- _What you will do_: Go through the entries and copy each one exactly. Leave none out.

Saved entries

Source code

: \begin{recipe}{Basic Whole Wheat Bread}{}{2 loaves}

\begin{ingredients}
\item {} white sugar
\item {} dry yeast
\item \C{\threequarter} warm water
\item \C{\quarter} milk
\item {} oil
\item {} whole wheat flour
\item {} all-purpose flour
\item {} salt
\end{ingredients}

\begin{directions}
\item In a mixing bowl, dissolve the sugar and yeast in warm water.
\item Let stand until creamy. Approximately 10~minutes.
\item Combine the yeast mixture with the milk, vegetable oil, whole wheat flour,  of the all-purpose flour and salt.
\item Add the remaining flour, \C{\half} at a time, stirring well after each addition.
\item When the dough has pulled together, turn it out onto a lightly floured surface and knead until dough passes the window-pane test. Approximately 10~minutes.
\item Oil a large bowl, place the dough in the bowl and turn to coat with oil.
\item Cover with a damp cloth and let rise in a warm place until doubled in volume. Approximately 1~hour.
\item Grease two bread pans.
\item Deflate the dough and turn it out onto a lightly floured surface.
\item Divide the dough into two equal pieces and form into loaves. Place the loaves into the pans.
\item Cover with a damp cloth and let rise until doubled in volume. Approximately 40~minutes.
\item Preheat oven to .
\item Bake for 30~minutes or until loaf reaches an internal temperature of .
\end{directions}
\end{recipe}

- _Answer to this task_:
Source code

: \begin{recipe}{Basic Whole Wheat Bread}{}{2 loaves}

\begin{ingredients}
\item {} white sugar
\item {} dry yeast
\item \C{\threequarter} warm water
\item \C{\quarter} milk
\item {} oil
\item {} whole wheat flour
\item {} all-purpose flour
\item {} salt
\end{ingredients}

\begin{directions}
\item In a mixing bowl, dissolve the sugar and yeast in warm water.
\item Let stand until creamy. Approximately 10~minutes.
\item Combine the yeast mixture with the milk, vegetable oil, whole wheat flour,  of the all-purpose flour and salt.
\item Add the remaining flour, \C{\half} at a time, stirring well after each addition.
\item When the dough has pulled together, turn it out onto a lightly floured surface and knead until dough passes the window-pane test. Approximately 10~minutes.
\item Oil a large bowl, place the dough in the bowl and turn to coat with oil.
\item Cover with a damp cloth and let rise in a warm place until doubled in volume. Approximately 1~hour.
\item Grease two bread pans.
\item Deflate the dough and turn it out onto a lightly floured surface.
\item Divide the dough into two equal pieces and form into loaves. Place the loaves into the pans.
\item Cover with a damp cloth and let rise until doubled in volume. Approximately 40~minutes.
\item Preheat oven to .
\item Bake for 30~minutes or until loaf reaches an internal temperature of .
\end{directions}
\end{recipe}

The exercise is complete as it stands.